When I moved to Missouri Southern State University, the letters went with me. I would read them over again in class and I had hoped to move to Ireland to stay.
Although the poem A Butcher’s Dozen: A Lesson In The Octave of Widgery by Thomas Kinsella is about an earlier event, Bloody Sunday in Derry in January 1972, I wanted a copy. Today it’s possible to just type it into a search engine and there it is but then, I had to get a copy via interlibrary loan. It took some time and the small chapbook I received was a professor’s personal copy. I took an advanced upper division poetry course and my thesis was all about that poem. I read it for the class – I’m not at all sure that most appreciated it. I am certain the instructor didn’t – but we won’t go into details.
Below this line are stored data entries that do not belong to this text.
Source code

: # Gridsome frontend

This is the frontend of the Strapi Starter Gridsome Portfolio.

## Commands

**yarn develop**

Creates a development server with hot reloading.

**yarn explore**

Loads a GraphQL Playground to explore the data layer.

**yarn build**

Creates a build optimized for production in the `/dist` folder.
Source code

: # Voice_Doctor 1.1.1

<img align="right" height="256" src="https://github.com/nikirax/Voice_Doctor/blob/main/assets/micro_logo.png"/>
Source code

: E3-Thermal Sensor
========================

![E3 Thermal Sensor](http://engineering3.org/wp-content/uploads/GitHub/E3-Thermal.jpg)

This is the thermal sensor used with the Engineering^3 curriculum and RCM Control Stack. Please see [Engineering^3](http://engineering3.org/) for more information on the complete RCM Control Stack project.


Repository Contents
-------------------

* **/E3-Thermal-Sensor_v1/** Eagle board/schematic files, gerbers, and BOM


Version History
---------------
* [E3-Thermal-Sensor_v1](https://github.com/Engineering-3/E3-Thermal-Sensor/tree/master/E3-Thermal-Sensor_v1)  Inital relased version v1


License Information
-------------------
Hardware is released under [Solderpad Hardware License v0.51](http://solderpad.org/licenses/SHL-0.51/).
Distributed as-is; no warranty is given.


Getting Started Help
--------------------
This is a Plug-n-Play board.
I recently found this reading by Irish actor Donal O’Kelly for the Derry Free Museum on January 20, 2021. I’ve watched it several times and although he does it far better than I’m sure I did, I’m taken with how he uses the same inflections I did. The link is below.
https://www.youtube.com/watch?v=4bZfRb0aaso
Should you see me wearing my Free Derry t-shirt or my Saoirse t-shirt, now you’ll know why if you didn’t before. I wrote many poems back forty years ago about the hunger strikes and Ireland. As I aged, my writing focus turned to other things but I’ve found myself penning a new poem which I’ll share perhaps.
My son Patrick, in case you wonder, is named for Patrick Patsy O’Hara. I said I would name him after Patsy and did, years later. He’s well aware and in middle school, he did a presentation on the Irish struggles for freedom. The teacher, with some Irish heritage as well, was impressed and became the one local person who could understand me if I spoke Irish to him. Sometimes I call my son Padraig and often mo buachaill. And, my grandfather was Pat Neely but his name wasn’t Patrick. He was nicknamed Pat because, as my grandmother explained, he was young and Irish.
Forty years and I’ve never forgotten and never will. Earlier this year I received a copy of a book written by Patsy’s brother, Tony O’Hara or Antoin O’Hara. It is an amazing, brilliant, emotional, in depth read and I recommend it highly for anyone who wants insight and understanding into The Troubles, to Northern Ireland, or Ireland today.
The title is The Time Has Come.
If you want to order it, let me know - I can point you in the right direction. And something to know - all proceeds from the book go to help Ireland's homeless.